DATA PROVIDED →
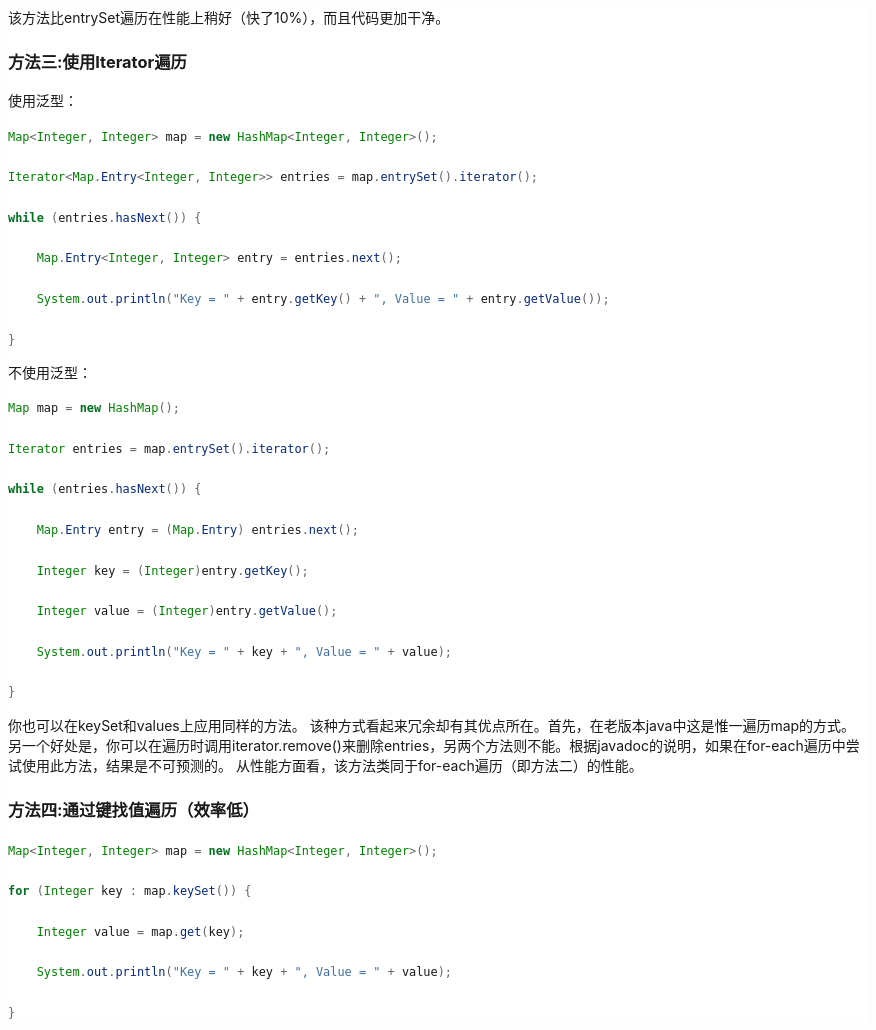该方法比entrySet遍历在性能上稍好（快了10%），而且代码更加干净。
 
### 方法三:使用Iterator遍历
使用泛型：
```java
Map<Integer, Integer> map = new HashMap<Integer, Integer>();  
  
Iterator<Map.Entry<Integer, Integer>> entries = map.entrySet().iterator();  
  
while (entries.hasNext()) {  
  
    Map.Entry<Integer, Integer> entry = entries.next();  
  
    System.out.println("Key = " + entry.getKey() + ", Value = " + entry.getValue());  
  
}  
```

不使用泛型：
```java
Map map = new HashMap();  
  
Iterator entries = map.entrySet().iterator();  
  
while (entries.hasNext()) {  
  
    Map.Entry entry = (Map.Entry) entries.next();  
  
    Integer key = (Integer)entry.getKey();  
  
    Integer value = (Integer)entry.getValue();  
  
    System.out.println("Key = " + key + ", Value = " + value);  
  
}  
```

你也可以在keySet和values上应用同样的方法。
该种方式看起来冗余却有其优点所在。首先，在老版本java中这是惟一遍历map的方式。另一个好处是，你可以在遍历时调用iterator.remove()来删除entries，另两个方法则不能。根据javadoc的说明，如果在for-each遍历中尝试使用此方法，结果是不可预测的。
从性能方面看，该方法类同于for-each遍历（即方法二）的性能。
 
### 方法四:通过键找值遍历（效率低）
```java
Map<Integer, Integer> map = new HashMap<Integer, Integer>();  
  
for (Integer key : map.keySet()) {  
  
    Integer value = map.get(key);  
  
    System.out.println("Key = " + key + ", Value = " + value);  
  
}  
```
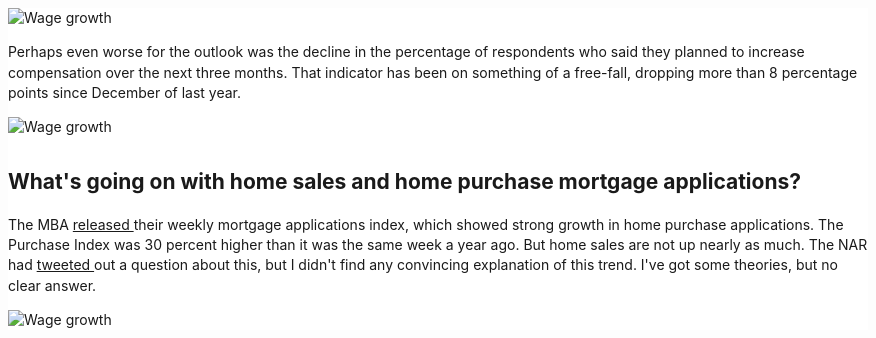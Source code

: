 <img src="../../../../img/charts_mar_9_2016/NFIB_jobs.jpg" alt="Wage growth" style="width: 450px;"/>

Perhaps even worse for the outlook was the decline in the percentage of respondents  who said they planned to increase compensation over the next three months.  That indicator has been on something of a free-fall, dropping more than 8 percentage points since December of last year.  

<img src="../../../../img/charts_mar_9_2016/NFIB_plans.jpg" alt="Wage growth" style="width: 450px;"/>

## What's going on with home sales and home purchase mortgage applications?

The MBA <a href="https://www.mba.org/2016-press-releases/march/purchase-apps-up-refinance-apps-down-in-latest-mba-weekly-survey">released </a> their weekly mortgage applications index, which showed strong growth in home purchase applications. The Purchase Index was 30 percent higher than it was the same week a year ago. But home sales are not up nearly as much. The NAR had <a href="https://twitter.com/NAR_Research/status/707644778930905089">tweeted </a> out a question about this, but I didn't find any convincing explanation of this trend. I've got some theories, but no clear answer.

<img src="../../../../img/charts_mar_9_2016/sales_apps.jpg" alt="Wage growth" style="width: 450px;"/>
--
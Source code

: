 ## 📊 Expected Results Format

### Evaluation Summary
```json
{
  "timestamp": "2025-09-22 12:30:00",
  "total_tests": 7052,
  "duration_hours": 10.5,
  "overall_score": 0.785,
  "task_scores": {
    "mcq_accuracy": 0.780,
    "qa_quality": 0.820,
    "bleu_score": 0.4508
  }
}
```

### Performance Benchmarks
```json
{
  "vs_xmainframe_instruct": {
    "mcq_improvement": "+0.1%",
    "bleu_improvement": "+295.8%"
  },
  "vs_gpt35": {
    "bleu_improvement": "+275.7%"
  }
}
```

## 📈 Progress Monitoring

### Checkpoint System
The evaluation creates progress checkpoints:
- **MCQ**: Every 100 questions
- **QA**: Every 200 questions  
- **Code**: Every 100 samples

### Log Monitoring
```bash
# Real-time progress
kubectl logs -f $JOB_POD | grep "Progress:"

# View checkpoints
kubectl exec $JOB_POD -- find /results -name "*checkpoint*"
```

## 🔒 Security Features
...
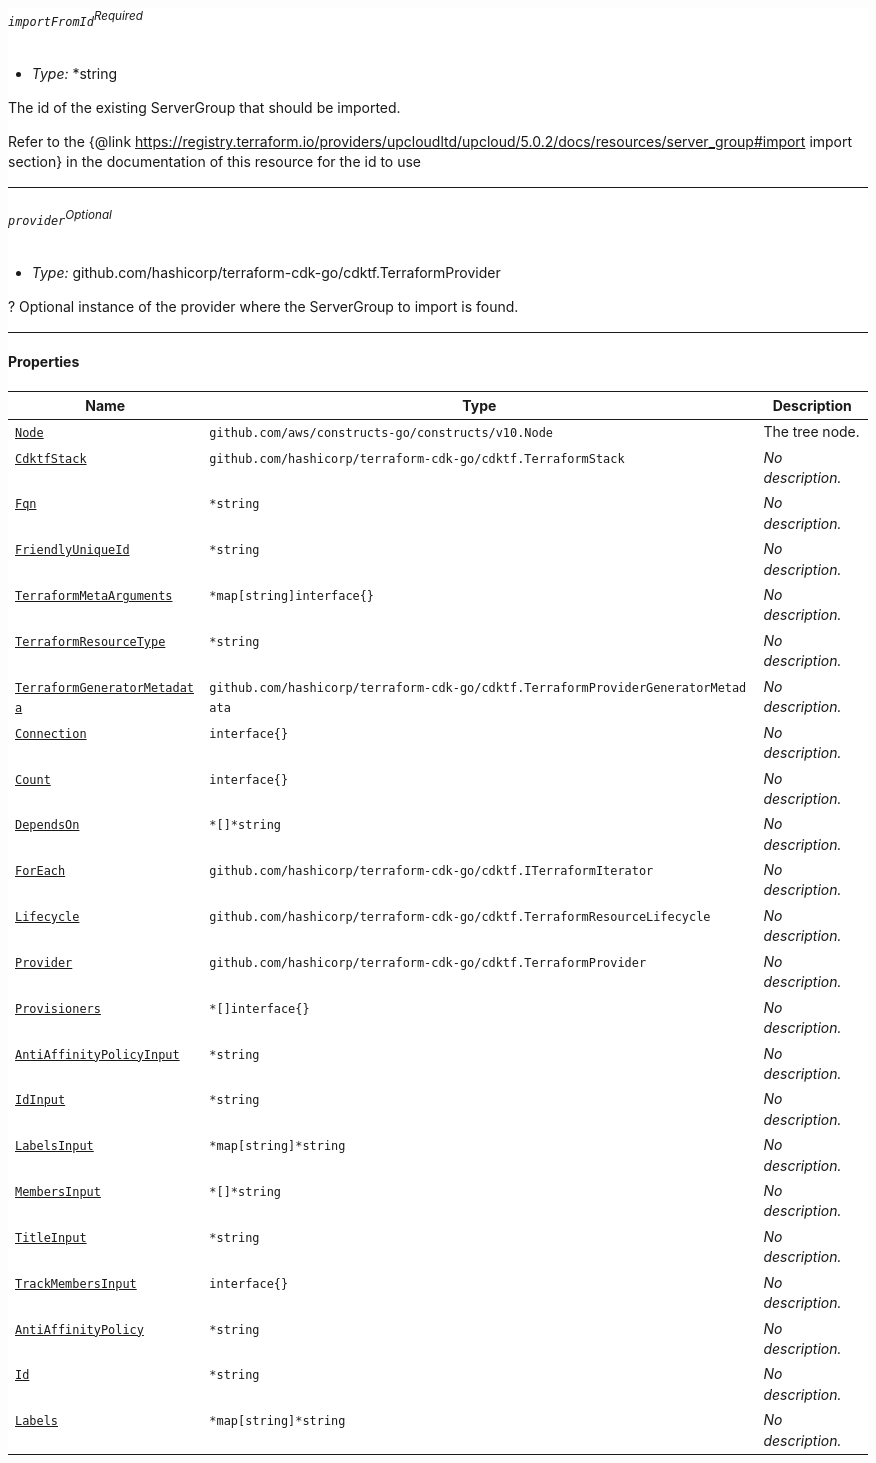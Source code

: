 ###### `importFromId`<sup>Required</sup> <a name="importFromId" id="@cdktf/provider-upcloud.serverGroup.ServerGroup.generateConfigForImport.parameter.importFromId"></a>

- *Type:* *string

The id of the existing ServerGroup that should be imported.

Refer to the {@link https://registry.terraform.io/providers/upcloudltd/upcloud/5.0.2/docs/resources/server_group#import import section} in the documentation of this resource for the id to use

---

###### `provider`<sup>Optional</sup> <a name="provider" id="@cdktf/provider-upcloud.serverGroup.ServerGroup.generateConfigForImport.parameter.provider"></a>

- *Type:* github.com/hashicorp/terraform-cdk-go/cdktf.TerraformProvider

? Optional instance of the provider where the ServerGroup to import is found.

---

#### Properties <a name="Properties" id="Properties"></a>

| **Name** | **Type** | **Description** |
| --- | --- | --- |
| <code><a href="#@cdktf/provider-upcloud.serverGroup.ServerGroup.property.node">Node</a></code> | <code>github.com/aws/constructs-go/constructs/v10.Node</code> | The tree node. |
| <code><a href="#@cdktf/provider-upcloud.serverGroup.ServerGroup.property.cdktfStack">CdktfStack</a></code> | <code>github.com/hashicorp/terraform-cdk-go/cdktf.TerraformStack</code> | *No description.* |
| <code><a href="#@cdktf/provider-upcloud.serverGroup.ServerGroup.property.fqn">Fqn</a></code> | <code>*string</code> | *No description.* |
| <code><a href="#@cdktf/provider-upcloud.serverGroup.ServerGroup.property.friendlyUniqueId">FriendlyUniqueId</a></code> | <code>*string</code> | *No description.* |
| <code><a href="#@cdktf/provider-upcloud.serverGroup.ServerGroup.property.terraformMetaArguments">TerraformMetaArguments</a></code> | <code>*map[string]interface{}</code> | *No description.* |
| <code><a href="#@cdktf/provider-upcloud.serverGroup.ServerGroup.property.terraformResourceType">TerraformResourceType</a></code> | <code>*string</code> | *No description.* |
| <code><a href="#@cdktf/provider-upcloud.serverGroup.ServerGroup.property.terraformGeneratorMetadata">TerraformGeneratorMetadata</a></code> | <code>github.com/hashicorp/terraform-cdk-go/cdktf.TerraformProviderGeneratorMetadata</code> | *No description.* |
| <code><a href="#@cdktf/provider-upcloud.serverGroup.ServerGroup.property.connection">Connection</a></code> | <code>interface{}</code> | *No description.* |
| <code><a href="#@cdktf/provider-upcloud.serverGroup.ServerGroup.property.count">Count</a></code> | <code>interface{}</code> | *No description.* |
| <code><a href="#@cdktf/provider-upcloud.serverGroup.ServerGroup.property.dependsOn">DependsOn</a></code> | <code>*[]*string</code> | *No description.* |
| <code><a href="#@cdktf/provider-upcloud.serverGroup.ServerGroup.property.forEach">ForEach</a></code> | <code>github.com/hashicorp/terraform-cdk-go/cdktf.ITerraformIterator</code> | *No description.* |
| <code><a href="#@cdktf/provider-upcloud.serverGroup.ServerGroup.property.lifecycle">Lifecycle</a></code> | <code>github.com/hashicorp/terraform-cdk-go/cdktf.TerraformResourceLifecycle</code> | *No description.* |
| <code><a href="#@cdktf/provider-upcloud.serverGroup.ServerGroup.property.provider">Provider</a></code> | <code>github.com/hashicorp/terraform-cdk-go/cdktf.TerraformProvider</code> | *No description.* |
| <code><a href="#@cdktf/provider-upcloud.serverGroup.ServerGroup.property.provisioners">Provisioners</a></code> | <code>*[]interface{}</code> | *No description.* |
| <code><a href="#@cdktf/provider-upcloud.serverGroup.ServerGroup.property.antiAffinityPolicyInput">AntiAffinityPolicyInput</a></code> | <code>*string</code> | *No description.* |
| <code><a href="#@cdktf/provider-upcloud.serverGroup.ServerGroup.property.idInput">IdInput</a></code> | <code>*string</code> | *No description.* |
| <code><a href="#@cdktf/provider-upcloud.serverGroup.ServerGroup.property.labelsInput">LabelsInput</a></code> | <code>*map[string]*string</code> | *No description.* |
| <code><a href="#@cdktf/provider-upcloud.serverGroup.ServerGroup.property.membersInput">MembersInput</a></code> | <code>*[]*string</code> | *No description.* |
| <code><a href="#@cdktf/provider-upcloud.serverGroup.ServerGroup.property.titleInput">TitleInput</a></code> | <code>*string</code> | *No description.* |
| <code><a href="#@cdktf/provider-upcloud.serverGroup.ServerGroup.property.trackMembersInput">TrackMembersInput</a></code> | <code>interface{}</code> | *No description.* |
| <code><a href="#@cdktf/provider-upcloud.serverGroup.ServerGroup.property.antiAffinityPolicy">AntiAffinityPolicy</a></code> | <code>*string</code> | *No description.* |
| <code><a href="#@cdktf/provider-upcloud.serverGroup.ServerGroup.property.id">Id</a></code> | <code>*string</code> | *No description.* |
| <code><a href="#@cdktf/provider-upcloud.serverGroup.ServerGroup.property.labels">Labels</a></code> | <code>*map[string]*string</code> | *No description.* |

TASK DESCRIPTION →
Count the lines in the listing that hold the word "kubectl", then give the number and nothing else.

TASK SOLUTION →
2